Most of us would take the view that if an 80 percent cost overrun is a success, we’d hate to see failure. That view, according to Thompson, is “essentially wrong”.
The plane is meeting all of its key performance criteria in tests, and the government’s own cost projections indicate that by the time it reaches full-rate production at the end of the decade, it will cost about what current fighters do — while delivering big gains in survivability, range, payload and other measures.
The first statement is false on its face, because many key performance parameters have not been tested yet. As for cost, the most favorable government projections show that the F-35A will always be more costly than the Super Hornet (the only current fighter for which fully comparable numbers are available) while the directly comparable F-35C carries a price tag more than 40 percent higher.

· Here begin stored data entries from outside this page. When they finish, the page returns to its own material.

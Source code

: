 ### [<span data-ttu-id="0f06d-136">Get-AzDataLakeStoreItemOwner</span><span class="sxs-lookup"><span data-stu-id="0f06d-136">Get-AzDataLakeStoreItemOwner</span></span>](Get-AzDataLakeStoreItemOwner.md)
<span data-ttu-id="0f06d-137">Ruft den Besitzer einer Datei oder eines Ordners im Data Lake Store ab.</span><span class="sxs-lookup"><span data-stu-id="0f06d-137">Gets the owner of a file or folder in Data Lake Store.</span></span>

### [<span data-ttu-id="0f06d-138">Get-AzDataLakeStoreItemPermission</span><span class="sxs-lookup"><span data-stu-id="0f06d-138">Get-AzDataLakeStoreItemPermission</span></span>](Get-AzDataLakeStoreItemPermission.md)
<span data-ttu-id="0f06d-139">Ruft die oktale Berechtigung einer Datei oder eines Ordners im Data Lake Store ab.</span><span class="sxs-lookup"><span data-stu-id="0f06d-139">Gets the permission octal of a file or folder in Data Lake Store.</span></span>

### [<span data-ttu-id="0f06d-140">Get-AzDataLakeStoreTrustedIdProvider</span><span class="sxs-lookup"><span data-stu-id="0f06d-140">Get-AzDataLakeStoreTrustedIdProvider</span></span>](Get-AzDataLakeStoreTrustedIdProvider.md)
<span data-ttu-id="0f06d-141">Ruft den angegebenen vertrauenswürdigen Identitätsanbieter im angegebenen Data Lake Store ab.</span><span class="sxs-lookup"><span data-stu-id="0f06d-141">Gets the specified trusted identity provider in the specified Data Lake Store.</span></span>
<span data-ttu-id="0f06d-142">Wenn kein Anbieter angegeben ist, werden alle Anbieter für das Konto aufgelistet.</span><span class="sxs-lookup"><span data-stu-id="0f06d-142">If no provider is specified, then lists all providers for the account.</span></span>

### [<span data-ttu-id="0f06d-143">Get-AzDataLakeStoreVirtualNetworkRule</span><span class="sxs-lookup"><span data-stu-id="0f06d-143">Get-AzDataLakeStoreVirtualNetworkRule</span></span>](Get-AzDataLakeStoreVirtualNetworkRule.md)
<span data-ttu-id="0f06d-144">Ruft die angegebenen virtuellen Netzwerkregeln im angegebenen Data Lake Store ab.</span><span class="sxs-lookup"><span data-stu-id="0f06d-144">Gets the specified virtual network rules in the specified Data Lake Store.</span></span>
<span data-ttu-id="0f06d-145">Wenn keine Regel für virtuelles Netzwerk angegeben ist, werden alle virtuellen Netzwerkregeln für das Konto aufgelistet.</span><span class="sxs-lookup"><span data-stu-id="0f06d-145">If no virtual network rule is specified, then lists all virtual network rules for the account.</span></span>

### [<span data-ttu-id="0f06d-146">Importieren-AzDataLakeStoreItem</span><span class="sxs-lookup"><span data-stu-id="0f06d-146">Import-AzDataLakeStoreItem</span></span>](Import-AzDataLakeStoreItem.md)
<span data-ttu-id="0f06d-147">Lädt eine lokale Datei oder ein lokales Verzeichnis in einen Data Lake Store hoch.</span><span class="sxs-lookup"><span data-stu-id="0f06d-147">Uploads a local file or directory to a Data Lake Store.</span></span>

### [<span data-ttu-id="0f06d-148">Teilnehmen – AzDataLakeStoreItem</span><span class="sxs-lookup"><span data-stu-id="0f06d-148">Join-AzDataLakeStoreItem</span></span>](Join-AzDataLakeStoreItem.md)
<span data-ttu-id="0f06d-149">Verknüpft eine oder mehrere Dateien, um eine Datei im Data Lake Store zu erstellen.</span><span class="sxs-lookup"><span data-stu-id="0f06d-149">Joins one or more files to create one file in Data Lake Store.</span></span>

However, Thompson’s bigger point is that the cost increases result from government actions, including cutting the size of early production batches and adding more flight-testing. He’s correct in that those actions can increase costs.
The Pentagon did not take those steps to make Thompson’s customers look bad. The original production plans were scaled back because flight-testing was late. Flight testing is late because almost all the test aircraft were delivered late, many by double-digit months, and because, when they were delivered, they did not fly a dozen test sorties per month each, as program bosses promised for years.
And the Pentagon did not, strictly speaking, add flight tests: It directed the restoration of flight tests that had been cut out of the schedule before 2006 (in an attempt to recover schedule after 2004’s weight disaster), because experience had shown that the justification for cuts – that modeling and simulation would mean less flying was needed – was unfounded.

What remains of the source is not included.